> [AIM OF THE EXERCISE]:
For the data below, give again exactly the lines from the one containing "6. 因为要在 Modal" through the one containing "## Managing Cart & Modal State", both ends included, and no others.
-*-
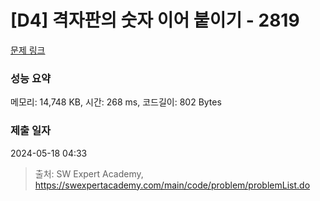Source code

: # [D4] 격자판의 숫자 이어 붙이기 - 2819 

[문제 링크](https://swexpertacademy.com/main/code/problem/problemDetail.do?contestProbId=AV7I5fgqEogDFAXB) 

### 성능 요약

메모리: 14,748 KB, 시간: 268 ms, 코드길이: 802 Bytes

### 제출 일자

2024-05-18 04:33



> 출처: SW Expert Academy, https://swexpertacademy.com/main/code/problem/problemList.do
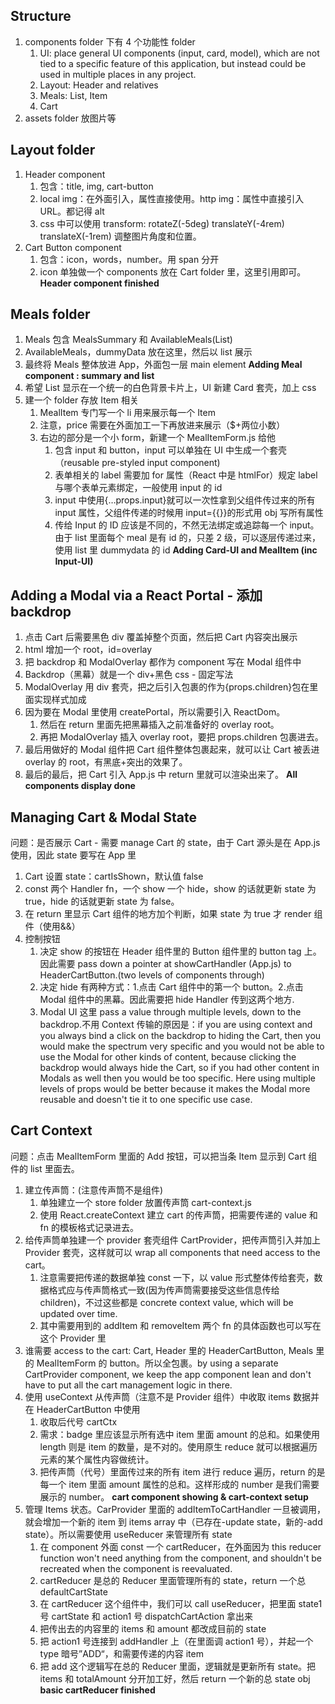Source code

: ## Structure

1. components folder 下有 4 个功能性 folder
   1. UI: place general UI components (input, card, model), which are not tied to a specific feature of this application, but instead could be used in multiple places in any project.
   2. Layout: Header and relatives
   3. Meals: List, Item
   4. Cart
2. assets folder 放图片等

## Layout folder

1. Header component
   1. 包含：title, img, cart-button
   2. local img：在外面引入，属性直接使用。http img：属性中直接引入 URL。都记得 alt
   3. css 中可以使用 transform: rotateZ(-5deg) translateY(-4rem) translateX(-1rem) 调整图片角度和位置。
2. Cart Button component
   1. 包含：icon，words，number。用 span 分开
   2. icon 单独做一个 components 放在 Cart folder 里，这里引用即可。
      **Header component finished**

## Meals folder

1. Meals 包含 MealsSummary 和 AvailableMeals(List)
2. AvailableMeals，dummyData 放在这里，然后以 list 展示
3. 最终将 Meals 整体放进 App，外面包一层 main element
   **Adding Meal component : summary and list**
4. 希望 List 显示在一个统一的白色背景卡片上，UI 新建 Card 套壳，加上 css
5. 建一个 folder 存放 Item 相关
   1. MealItem 专门写一个 li 用来展示每一个 Item
   2. 注意，price 需要在外面加工一下再放进来展示（$+两位小数）
   3. 右边的部分是一个小 form，新建一个 MealItemForm.js 给他
      1. 包含 input 和 button，input 可以单独在 UI 中生成一个套壳（reusable pre-styled input component)
      2. 表单相关的 label 需要加 for 属性（React 中是 htmlFor）规定 label 与哪个表单元素绑定，一般使用 input 的 id
      3. input 中使用{…props.input}就可以一次性拿到父组件传过来的所有 input 属性，父组件传递的时候用 input={{}}的形式用 obj 写所有属性
      4. 传给 Input 的 ID 应该是不同的，不然无法绑定或追踪每一个 input。由于 list 里面每个 meal 是有 id 的，只差 2 级，可以逐层传递过来，使用 list 里 dummydata 的 id
         **Adding Card-UI and MealItem (inc Input-UI)**

## Adding a Modal via a React Portal - 添加 backdrop

1. 点击 Cart 后需要黑色 div 覆盖掉整个页面，然后把 Cart 内容突出展示
2. html 增加一个 root，id=overlay
3. 把 backdrop 和 ModalOverlay 都作为 component 写在 Modal 组件中
4. Backdrop（黑幕）就是一个 div+黑色 css - 固定写法
5. ModalOverlay 用 div 套壳，把之后引入包裹的作为{props.children}包在里面实现样式加成
6. 因为要在 Modal 里使用 createPortal，所以需要引入 ReactDom。
   1. 然后在 return 里面先把黑幕插入之前准备好的 overlay root。
   2. 再把 ModalOverlay 插入 overlay root，要把 props.children 包裹进去。
7. 最后用做好的 Modal 组件把 Cart 组件整体包裹起来，就可以让 Cart 被丢进 overlay 的 root，有黑底+突出的效果了。
8. 最后的最后，把 Cart 引入 App.js 中 return 里就可以渲染出来了。
   **All components display done**

## Managing Cart & Modal State

问题：是否展示 Cart - 需要 manage Cart 的 state，由于 Cart 源头是在 App.js 使用，因此 state 要写在 App 里

1. Cart 设置 state：cartIsShown，默认值 false
2. const 两个 Handler fn，一个 show 一个 hide，show 的话就更新 state 为 true，hide 的话就更新 state 为 false。
3. 在 return 里显示 Cart 组件的地方加个判断，如果 state 为 true 才 render 组件（使用&&）
4. 控制按钮
   1. 决定 show 的按钮在 Header 组件里的 Button 组件里的 button tag 上。因此需要 pass down a pointer at showCartHandler (App.js) to HeaderCartButton.(two levels of components through)
   2. 决定 hide 有两种方式：1.点击 Cart 组件中的第一个 button。2.点击 Modal 组件中的黑幕。因此需要把 hide Handler 传到这两个地方.
   3. Modal UI 这里 pass a value through multiple levels, down to the backdrop.不用 Context 传输的原因是：if you are using context and you always bind a click on the backdrop to hiding the Cart, then you would make the spectrum very specific and you would not be able to use the Modal for other kinds of content, because clicking the backdrop would always hide the Cart, so if you had other content in Modals as well then you would be too specific. Here using multiple levels of props would be better because it makes the Modal more reusable and doesn't tie it to one specific use case.

## Cart Context

问题：点击 MealItemForm 里面的 Add 按钮，可以把当条 Item 显示到 Cart 组件的 list 里面去。

1. 建立传声筒：(注意传声筒不是组件)
   1. 单独建立一个 store folder 放置传声筒 cart-context.js
   2. 使用 React.createContext 建立 cart 的传声筒，把需要传递的 value 和 fn 的模板格式记录进去。
2. 给传声筒单独建一个 provider 套壳组件 CartProvider，把传声筒引入并加上 Provider 套壳，这样就可以 wrap all components that need access to the cart。
   1. 注意需要把传递的数据单独 const 一下，以 value 形式整体传给套壳，数据格式应与传声筒格式一致(因为传声筒需要接受这些信息传给 children)，不过这些都是 concrete context value, which will be updated over time.
   2. 其中需要用到的 addItem 和 removeItem 两个 fn 的具体函数也可以写在这个 Provider 里
3. 谁需要 access to the cart: Cart, Header 里的 HeaderCartButton, Meals 里的 MealItemForm 的 button。所以全包裹。by using a separate CartProvider component, we keep the app component lean and don't have to put all the cart management logic in there.
4. 使用 useContext 从传声筒（注意不是 Provider 组件）中收取 items 数据并在 HeaderCartButton 中使用
   1. 收取后代号 cartCtx
   2. 需求：badge 里应该显示所有选中 item 里面 amount 的总和。如果使用 length 则是 item 的数量，是不对的。使用原生 reduce 就可以根据遍历元素的某个属性内容做统计。
   3. 把传声筒（代号）里面传过来的所有 item 进行 reduce 遍历，return 的是每一个 item 里面 amount 属性的总和。这样形成的 number 是我们需要展示的 number。
      **cart component showing & cart-context setup**
5. 管理 Items 状态。CarProvider 里面的 addItemToCartHandler 一旦被调用，就会增加一个新的 item 到 items array 中（已存在-update state，新的-add state）。所以需要使用 useReducer 来管理所有 state
   1. 在 component 外面 const 一个 cartReducer，在外面因为 this reducer function won't need anything from the component, and shouldn't be recreated when the component is reevaluated.
   2. cartReducer 是总的 Reducer 里面管理所有的 state，return 一个总 defaultCartState
   3. 在 cartReducer 这个组件中，我们可以 call useReducer，把里面 state1 号 cartState 和 action1 号 dispatchCartAction 拿出来
   4. 把传出去的内容里的 items 和 amount 都改成目前的 state
   5. 把 action1 号连接到 addHandler 上（在里面调 action1 号），并起一个 type 暗号”ADD“，和需要传递的内容 item
   6. 把 add 这个逻辑写在总的 Reducer 里面，逻辑就是更新所有 state。把 items 和 totalAmount 分开加工好，然后 return 一个新的总 state obj
      **basic cartReducer finished**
-*-
> [ANSWER SECTION]:
6. 因为要在 Modal 里使用 createPortal，所以需要引入 ReactDom。
   1. 然后在 return 里面先把黑幕插入之前准备好的 overlay root。
   2. 再把 ModalOverlay 插入 overlay root，要把 props.children 包裹进去。
7. 最后用做好的 Modal 组件把 Cart 组件整体包裹起来，就可以让 Cart 被丢进 overlay 的 root，有黑底+突出的效果了。
8. 最后的最后，把 Cart 引入 App.js 中 return 里就可以渲染出来了。
   **All components display done**

## Managing Cart & Modal State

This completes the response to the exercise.